◆ **DESCRIPTION OF THE TASK**
Please say how many lines in the records below contain the word "jdbc", giving the number alone.

★ ★ ★ ★ ★

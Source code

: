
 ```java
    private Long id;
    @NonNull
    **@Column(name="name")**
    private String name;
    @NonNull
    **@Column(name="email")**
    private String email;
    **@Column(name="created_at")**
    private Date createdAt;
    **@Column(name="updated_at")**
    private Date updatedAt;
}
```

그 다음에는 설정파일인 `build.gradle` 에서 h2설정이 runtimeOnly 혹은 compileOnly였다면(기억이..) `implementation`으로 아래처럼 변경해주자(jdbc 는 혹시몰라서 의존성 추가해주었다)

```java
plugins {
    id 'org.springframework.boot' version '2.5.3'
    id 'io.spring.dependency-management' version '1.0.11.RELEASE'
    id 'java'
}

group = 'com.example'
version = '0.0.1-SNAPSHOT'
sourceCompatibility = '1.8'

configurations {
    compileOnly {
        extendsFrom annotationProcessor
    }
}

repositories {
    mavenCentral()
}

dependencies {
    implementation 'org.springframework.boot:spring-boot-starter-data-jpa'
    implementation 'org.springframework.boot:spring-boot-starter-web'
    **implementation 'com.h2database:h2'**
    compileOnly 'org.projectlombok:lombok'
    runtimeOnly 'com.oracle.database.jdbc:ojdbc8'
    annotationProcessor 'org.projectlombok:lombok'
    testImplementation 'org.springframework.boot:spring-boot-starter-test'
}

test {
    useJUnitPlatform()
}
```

★ ★ ★ ★ ★

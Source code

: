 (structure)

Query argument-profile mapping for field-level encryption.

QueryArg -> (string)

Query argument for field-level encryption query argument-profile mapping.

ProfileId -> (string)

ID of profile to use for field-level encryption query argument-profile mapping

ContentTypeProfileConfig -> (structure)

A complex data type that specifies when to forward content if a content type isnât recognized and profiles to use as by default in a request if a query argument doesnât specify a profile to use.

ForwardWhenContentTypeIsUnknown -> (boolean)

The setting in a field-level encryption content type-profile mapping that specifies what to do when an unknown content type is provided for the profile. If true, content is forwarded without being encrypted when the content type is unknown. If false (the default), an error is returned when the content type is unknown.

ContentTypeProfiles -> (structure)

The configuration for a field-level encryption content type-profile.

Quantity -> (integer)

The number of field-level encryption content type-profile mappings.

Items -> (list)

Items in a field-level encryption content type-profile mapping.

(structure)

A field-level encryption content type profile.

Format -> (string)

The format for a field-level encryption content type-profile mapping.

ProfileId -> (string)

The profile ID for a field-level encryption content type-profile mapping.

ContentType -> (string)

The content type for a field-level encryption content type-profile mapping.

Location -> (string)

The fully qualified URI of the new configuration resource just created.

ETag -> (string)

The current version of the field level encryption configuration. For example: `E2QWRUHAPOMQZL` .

★ ★ ★ ★ ★

◆ **ANSWER TO THIS PROBLEM**
2